Leer artículos recientes es el sueño de cualquier comentarista o investigador. Hacerlo cuando aún no se han publicado resulta de un lujo faraónico. Gracias a una amiga mía que trabaja para un diario de Madrid he podido tener la versión en pruebas de un trabajo de Megan Dennis, del Howard Hughes Medical Institute de Seattle (EE UU), y colaboradores que saldrá en la revista Cell. La investigación ha identificado tres duplicaciones en los genes SRGAP2, que codifican una proteína esencial para el desarrollo del córtex. Se trata de unos genes muy conservadores; ahora no se conocía ningún cambio genético de ese tipo en ellos dentro de los mamíferos.
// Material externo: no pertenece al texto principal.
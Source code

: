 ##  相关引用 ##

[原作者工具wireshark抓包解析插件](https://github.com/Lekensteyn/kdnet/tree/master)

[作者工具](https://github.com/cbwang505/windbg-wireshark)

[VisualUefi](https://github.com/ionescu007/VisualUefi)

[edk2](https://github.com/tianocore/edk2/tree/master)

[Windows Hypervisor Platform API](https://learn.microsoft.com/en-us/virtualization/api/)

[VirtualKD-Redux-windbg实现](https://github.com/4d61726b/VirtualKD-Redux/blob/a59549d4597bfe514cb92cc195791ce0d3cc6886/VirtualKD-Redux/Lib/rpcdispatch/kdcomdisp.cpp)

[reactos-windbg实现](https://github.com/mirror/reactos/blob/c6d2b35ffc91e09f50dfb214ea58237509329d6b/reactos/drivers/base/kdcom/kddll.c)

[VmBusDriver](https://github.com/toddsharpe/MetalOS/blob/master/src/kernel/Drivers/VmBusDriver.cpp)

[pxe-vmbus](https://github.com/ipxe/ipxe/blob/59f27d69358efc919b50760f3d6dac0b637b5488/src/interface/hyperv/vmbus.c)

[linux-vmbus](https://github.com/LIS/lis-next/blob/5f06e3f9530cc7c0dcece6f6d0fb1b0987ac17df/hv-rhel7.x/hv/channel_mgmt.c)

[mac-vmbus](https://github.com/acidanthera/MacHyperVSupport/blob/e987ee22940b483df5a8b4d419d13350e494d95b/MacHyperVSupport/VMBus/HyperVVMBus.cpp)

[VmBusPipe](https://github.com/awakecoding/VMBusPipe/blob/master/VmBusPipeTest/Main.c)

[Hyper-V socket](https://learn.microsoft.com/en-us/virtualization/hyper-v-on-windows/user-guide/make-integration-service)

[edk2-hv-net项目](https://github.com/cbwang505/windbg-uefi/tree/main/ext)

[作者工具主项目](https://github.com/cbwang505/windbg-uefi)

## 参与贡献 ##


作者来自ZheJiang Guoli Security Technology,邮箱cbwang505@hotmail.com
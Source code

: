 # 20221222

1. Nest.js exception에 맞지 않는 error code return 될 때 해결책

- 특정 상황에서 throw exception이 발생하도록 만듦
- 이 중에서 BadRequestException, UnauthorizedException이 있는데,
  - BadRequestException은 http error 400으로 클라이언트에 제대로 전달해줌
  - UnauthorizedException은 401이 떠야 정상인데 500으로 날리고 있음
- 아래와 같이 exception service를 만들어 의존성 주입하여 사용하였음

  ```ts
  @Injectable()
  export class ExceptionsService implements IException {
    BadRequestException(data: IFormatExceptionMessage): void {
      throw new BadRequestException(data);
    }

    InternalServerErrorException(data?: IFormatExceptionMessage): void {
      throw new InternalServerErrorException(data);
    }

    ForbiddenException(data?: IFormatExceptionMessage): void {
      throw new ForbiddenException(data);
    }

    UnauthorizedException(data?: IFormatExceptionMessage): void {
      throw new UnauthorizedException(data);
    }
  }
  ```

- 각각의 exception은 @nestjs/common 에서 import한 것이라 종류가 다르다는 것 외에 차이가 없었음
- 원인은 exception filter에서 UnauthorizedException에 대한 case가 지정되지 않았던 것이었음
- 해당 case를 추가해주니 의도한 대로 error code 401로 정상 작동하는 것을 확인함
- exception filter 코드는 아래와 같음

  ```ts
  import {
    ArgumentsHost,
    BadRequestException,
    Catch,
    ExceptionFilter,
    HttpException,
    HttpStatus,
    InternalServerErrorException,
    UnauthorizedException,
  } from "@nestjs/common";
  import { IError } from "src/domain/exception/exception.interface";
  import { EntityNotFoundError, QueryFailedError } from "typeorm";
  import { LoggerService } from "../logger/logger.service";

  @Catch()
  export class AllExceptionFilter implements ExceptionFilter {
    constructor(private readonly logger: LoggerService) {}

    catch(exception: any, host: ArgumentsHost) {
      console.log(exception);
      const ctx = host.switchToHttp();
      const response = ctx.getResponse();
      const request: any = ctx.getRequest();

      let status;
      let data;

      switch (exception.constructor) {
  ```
Pero en la evolución humana se produjeron esas tres duplicaciones que Megan Dennis y colaboradores han calculado que habrían tenido lugar hace cerca de 3, 4, 2,4 y 1 millón de años.

Por razones que tienen que ver con el enorme peso metabólico del cerebro, cualquier cambio que la selección natural fije –al margen de que proceda de sucesos azarosos – tiene que haber proporcionado ventajas adaptativas considerables. Cuáles podrían haber sido es una cuestión que el trabajo del equipo de Dennis no se plantea. Pero lo cierto es que las fechas en que tuvieron lugar tales duplicaciones se acercan bastante a episodios evolutivos notables en el linaje humano. El primero coincide con la aparición de Australopithecus afarensis, un ancestro de los humanos actuales que es probable que emprendiese los cambios en la estructura de la corteza cerebral contando todavía con un volumen comparable al de un chimpancé. La segunda fecha de unos 2,5 millos de años coincide con la división del linaje humano en dos grupos distintos, uno de los cuales es el del género al que pertenecemos, Homo. Y la tercera, por fin, remite a los tiempos en los que el Homo erectus comenzaba a transformarse en las formas propias del Pleistoceno Superior: neandertales y humanos modernos.

El hecho de que el SRGAP2 intervenga en los procesos de desarrollo es una cuestión sugerente. Hoy sabemos que ese gen es el mismo en las tres especies humanas –fósiles dos de ella– de las que se ha recuperado DNA: la nuestra, la de los neandertales y la de unos seres de Denisova (Siberia) de los que apenas sabemos nada. Pero el papel de un mismo gen puede ser muy diferente en tres organismos distintos, y más aún si está relacionado con el desarrollo ontogenético, el que se da tras el nacimiento. La semejanza entre nosotros y los neandertales es, en términos genéticos, casi absoluta, pero se cree que son los procesos de desarrollo diferentes los que llevaron a cerebros tan dispares como los de Homo neanderthalensis y Homo sapiens. Cabe mantener una cautela absoluta a la hora de relacionar genes con capacidades cognitivas; lo sucedido con el gen FOXP2, cuya influencia en el lenguaje más allá de los problemas motores de los músculos implicados en el habla está por demostrar, debería llevarnos a no especular demasiado. Cosa que no quita ningún mérito a Dennis y colaboradores: el suyo es un hermoso y atrayente trabajo.